Vasil made his professional debut in 2021 with the rookie-level Florida Complex League Mets, posting a 1.29 ERA and 10 strikeouts over 3 starts. He started 2022 with the Single-A St. Lucie Mets before being promoted to the High-A Brooklyn Cyclones, also appearing with the FCL Mets. In 18 games (17 starts) for the three affiliates, Vasil accumulated a 4–2 record and 3.53 ERA with 85 strikeouts across 71 1/3 innings pitched.
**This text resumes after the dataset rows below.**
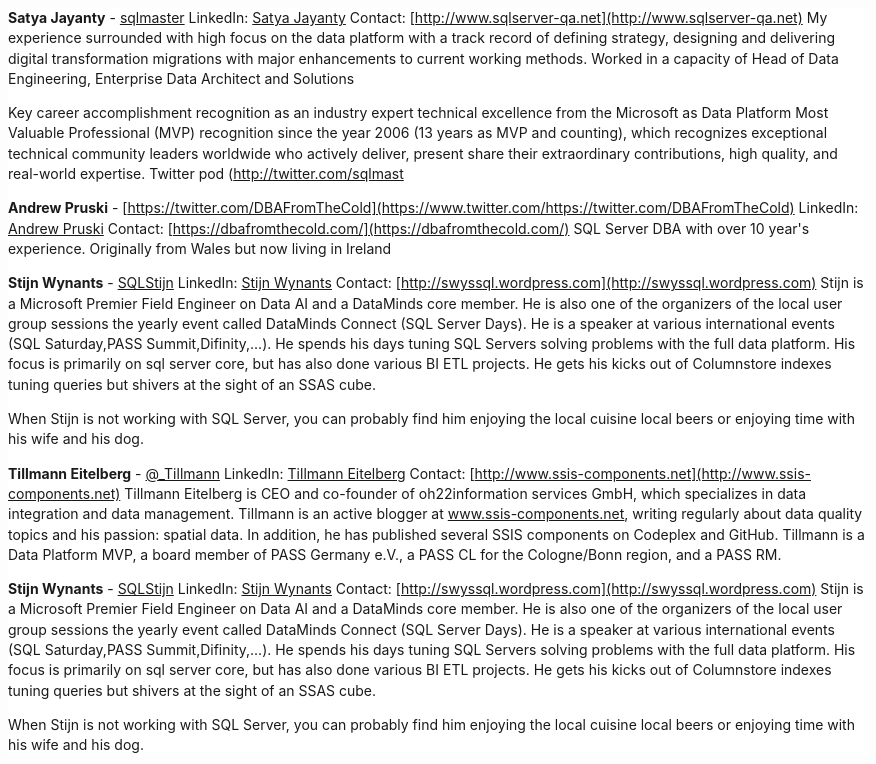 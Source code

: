 **Satya Jayanty**  - [sqlmaster](https://www.twitter.com/sqlmaster)
LinkedIn: [Satya Jayanty](https://uk.linkedin.com/sqlmaster)
Contact: [http://www.sqlserver-qa.net](http://www.sqlserver-qa.net)
My experience surrounded with high focus on the data platform with a track record of defining strategy, designing and delivering digital transformation  migrations with major enhancements to current working methods.  Worked in a capacity of Head of Data Engineering, Enterprise Data Architect and Solutions 

Key career accomplishment  recognition as an industry expert  technical excellence from the Microsoft as Data Platform Most Valuable Professional (MVP) recognition since the year 2006 (13 years as MVP and counting), which recognizes exceptional technical community leaders worldwide who actively deliver, present  share their extraordinary contributions, high quality, and real-world expertise.
Twitter pod (http://twitter.com/sqlmast
 
**Andrew Pruski**  - [https://twitter.com/DBAFromTheCold](https://www.twitter.com/https://twitter.com/DBAFromTheCold)
LinkedIn: [Andrew Pruski](https://www.linkedin.com/in/andrewpruski)
Contact: [https://dbafromthecold.com/](https://dbafromthecold.com/)
SQL Server DBA with over 10 year's experience. Originally from Wales but now living in Ireland
 
**Stijn Wynants**  - [SQLStijn](https://www.twitter.com/SQLStijn)
LinkedIn: [Stijn Wynants](https://www.linkedin.com/in/stijn-wynants-ba528660?trk=hp-identity-name)
Contact: [http://swyssql.wordpress.com](http://swyssql.wordpress.com)
Stijn is a Microsoft Premier Field Engineer on Data  AI and a DataMinds core member. He is also one of the organizers of the local user group sessions  the yearly event called DataMinds Connect (SQL Server Days). He is a speaker at various international events (SQL Saturday,PASS Summit,Difinity,...).  He spends his days tuning SQL Servers  solving problems with the full data platform. His focus is primarily on sql server core, but has also done various BI  ETL projects. He gets his kicks out of Columnstore indexes  tuning queries but shivers at the sight of an SSAS cube.

When Stijn is not working with SQL Server, you can probably find him enjoying the local cuisine  local beers or enjoying time with his wife and his dog.
 
**Tillmann Eitelberg**  - [@_Tillmann](https://www.twitter.com/@_Tillmann)
LinkedIn: [Tillmann Eitelberg](https://www.linkedin.com/in/tillmanneitelberg)
Contact: [http://www.ssis-components.net](http://www.ssis-components.net)
Tillmann Eitelberg is CEO and co-founder of oh22information services GmbH, which specializes in data integration and data management. Tillmann is an active blogger at www.ssis-components.net, writing regularly about data quality topics and his passion: spatial data. In addition, he has published several SSIS components on Codeplex and GitHub. Tillmann is a Data Platform MVP, a board member of PASS Germany e.V., a PASS CL for the Cologne/Bonn region, and a PASS RM.
 
**Stijn Wynants**  - [SQLStijn](https://www.twitter.com/SQLStijn)
LinkedIn: [Stijn Wynants](https://www.linkedin.com/in/stijn-wynants-ba528660?trk=hp-identity-name)
Contact: [http://swyssql.wordpress.com](http://swyssql.wordpress.com)
Stijn is a Microsoft Premier Field Engineer on Data  AI and a DataMinds core member. He is also one of the organizers of the local user group sessions  the yearly event called DataMinds Connect (SQL Server Days). He is a speaker at various international events (SQL Saturday,PASS Summit,Difinity,...).  He spends his days tuning SQL Servers  solving problems with the full data platform. His focus is primarily on sql server core, but has also done various BI  ETL projects. He gets his kicks out of Columnstore indexes  tuning queries but shivers at the sight of an SSAS cube.

When Stijn is not working with SQL Server, you can probably find him enjoying the local cuisine  local beers or enjoying time with his wife and his dog.
  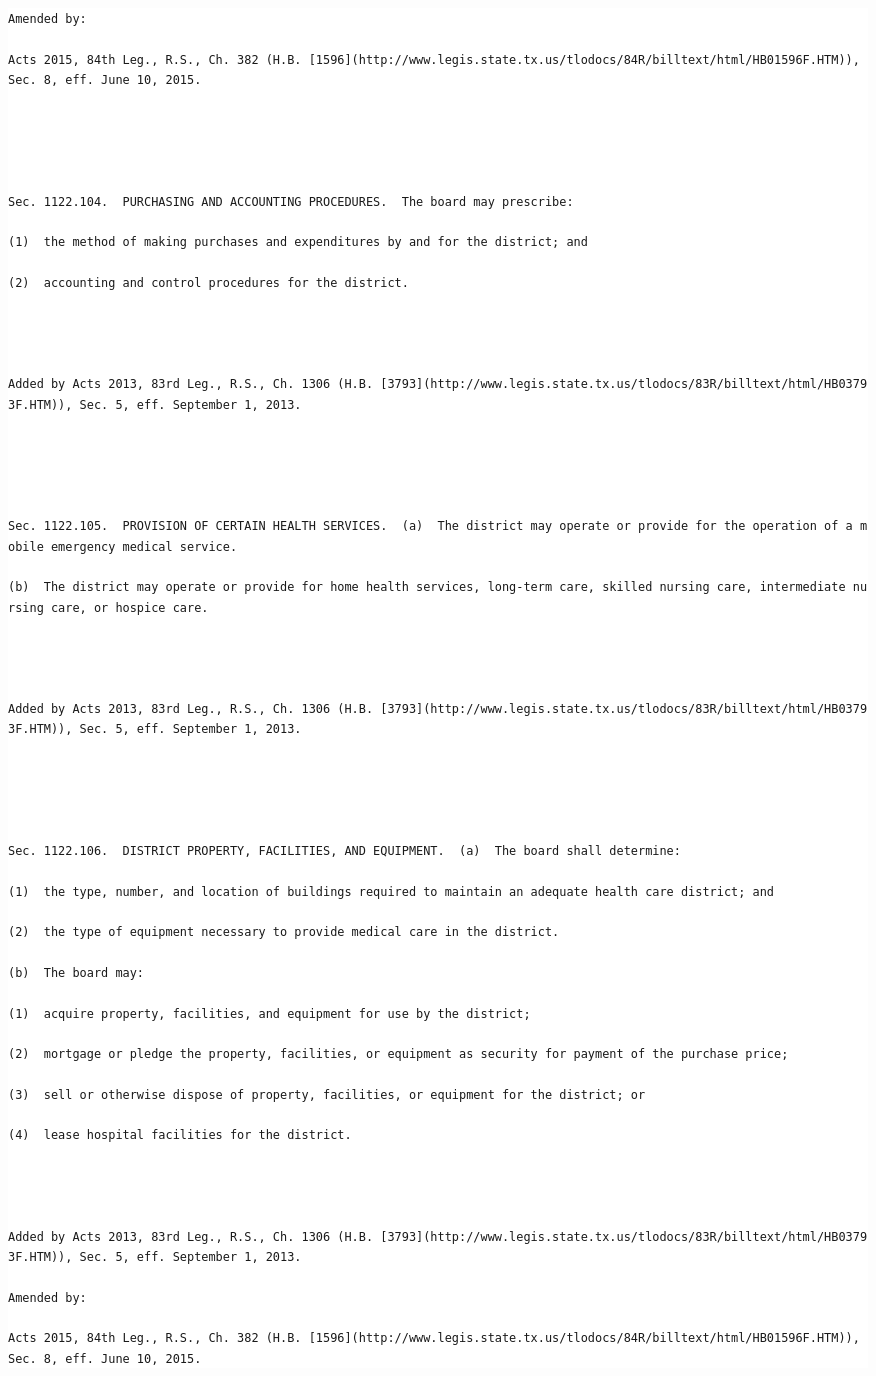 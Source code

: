     Amended by: 
    
    Acts 2015, 84th Leg., R.S., Ch. 382 (H.B. [1596](http://www.legis.state.tx.us/tlodocs/84R/billtext/html/HB01596F.HTM)), Sec. 8, eff. June 10, 2015.
    
    
    
    
    
    Sec. 1122.104.  PURCHASING AND ACCOUNTING PROCEDURES.  The board may prescribe:
    
    (1)  the method of making purchases and expenditures by and for the district; and
    
    (2)  accounting and control procedures for the district.
    
    
    
    
    Added by Acts 2013, 83rd Leg., R.S., Ch. 1306 (H.B. [3793](http://www.legis.state.tx.us/tlodocs/83R/billtext/html/HB03793F.HTM)), Sec. 5, eff. September 1, 2013.
    
    
    
    
    
    Sec. 1122.105.  PROVISION OF CERTAIN HEALTH SERVICES.  (a)  The district may operate or provide for the operation of a mobile emergency medical service.
    
    (b)  The district may operate or provide for home health services, long-term care, skilled nursing care, intermediate nursing care, or hospice care.
    
    
    
    
    Added by Acts 2013, 83rd Leg., R.S., Ch. 1306 (H.B. [3793](http://www.legis.state.tx.us/tlodocs/83R/billtext/html/HB03793F.HTM)), Sec. 5, eff. September 1, 2013.
    
    
    
    
    
    Sec. 1122.106.  DISTRICT PROPERTY, FACILITIES, AND EQUIPMENT.  (a)  The board shall determine:
    
    (1)  the type, number, and location of buildings required to maintain an adequate health care district; and
    
    (2)  the type of equipment necessary to provide medical care in the district.
    
    (b)  The board may:
    
    (1)  acquire property, facilities, and equipment for use by the district;
    
    (2)  mortgage or pledge the property, facilities, or equipment as security for payment of the purchase price;
    
    (3)  sell or otherwise dispose of property, facilities, or equipment for the district; or
    
    (4)  lease hospital facilities for the district.
    
    
    
    
    Added by Acts 2013, 83rd Leg., R.S., Ch. 1306 (H.B. [3793](http://www.legis.state.tx.us/tlodocs/83R/billtext/html/HB03793F.HTM)), Sec. 5, eff. September 1, 2013.
    
    Amended by: 
    
    Acts 2015, 84th Leg., R.S., Ch. 382 (H.B. [1596](http://www.legis.state.tx.us/tlodocs/84R/billtext/html/HB01596F.HTM)), Sec. 8, eff. June 10, 2015.
     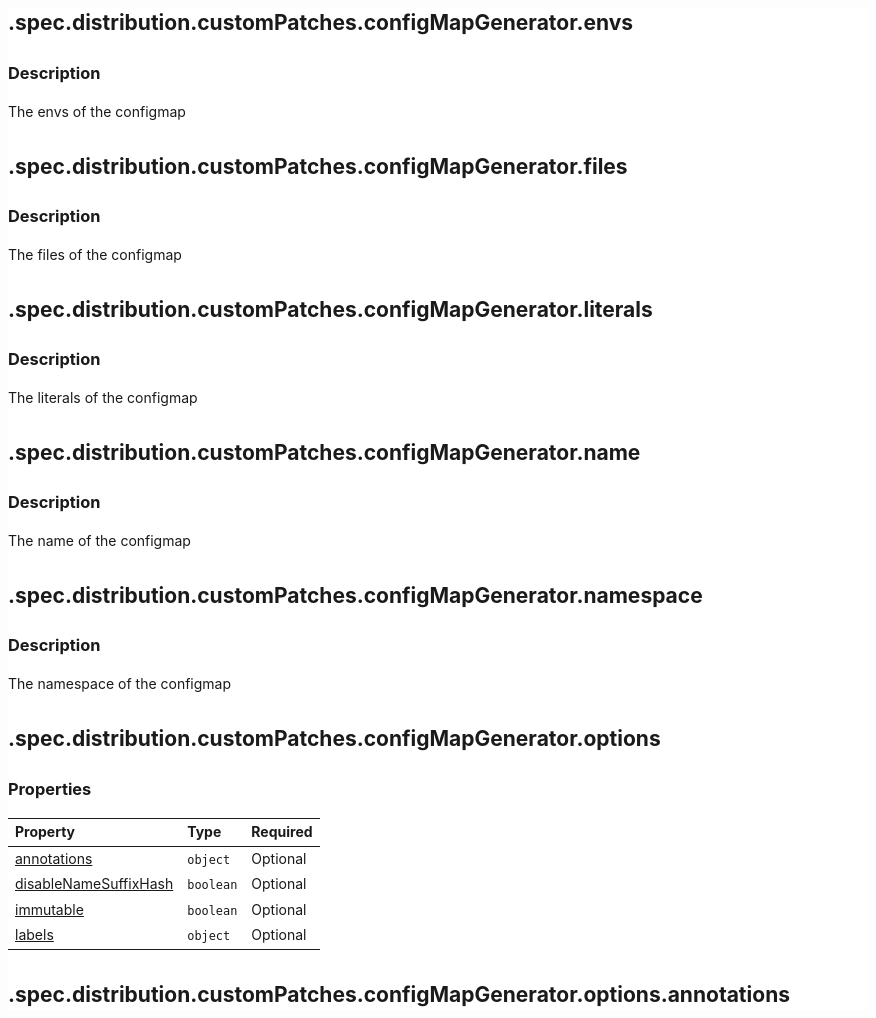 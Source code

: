 ## .spec.distribution.customPatches.configMapGenerator.envs

### Description

The envs of the configmap

## .spec.distribution.customPatches.configMapGenerator.files

### Description

The files of the configmap

## .spec.distribution.customPatches.configMapGenerator.literals

### Description

The literals of the configmap

## .spec.distribution.customPatches.configMapGenerator.name

### Description

The name of the configmap

## .spec.distribution.customPatches.configMapGenerator.namespace

### Description

The namespace of the configmap

## .spec.distribution.customPatches.configMapGenerator.options

### Properties

| Property                                                                                              | Type      | Required |
|:------------------------------------------------------------------------------------------------------|:----------|:---------|
| [annotations](#specdistributioncustompatchesconfigmapgeneratoroptionsannotations)                     | `object`  | Optional |
| [disableNameSuffixHash](#specdistributioncustompatchesconfigmapgeneratoroptionsdisablenamesuffixhash) | `boolean` | Optional |
| [immutable](#specdistributioncustompatchesconfigmapgeneratoroptionsimmutable)                         | `boolean` | Optional |
| [labels](#specdistributioncustompatchesconfigmapgeneratoroptionslabels)                               | `object`  | Optional |

## .spec.distribution.customPatches.configMapGenerator.options.annotations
Vasil split 2023 between the Double-A Binghamton Rumble Ponies and Triple-A Syracuse Mets. In 26 starts split between the two affiliates, he compiled a 5–6 record and 4.65 ERA with 138 strikeouts across 124 innings pitched. Vasil spent the 2024 campaign with Syracuse, making 29 appearances (27 starts) and struggling to an 8–10 record and 6.04 ERA with 109 strikeouts over 134 innings of work.

===Chicago White Sox===
On December 11, 2024, Vasil was selected by the Philadelphia Phillies 14th overall in the Rule 5 draft. The same day, the Phillies traded him to the Tampa Bay Rays in exchange for cash or a player to be named later. On March 23, 2025, Vasil was claimed off waivers by the Chicago White Sox. On May 4, Vasil recorded his first career win after tossing a scoreless 2 1/3 innings against the Houston Astros. On May 14, he recorded his first career save after pitching a scoreless ninth inning against the Cincinnati Reds. Vasil made 47 total appearances (including three starts) for the White Sox during his rookie campaign, compiling a 5-3 record and 2.50 ERA with 82 strikeouts and four saves across 101 innings pitched.

On March 17, 2026, the White Sox announced that Vasil would require Tommy John surgery and miss the entirety of the season.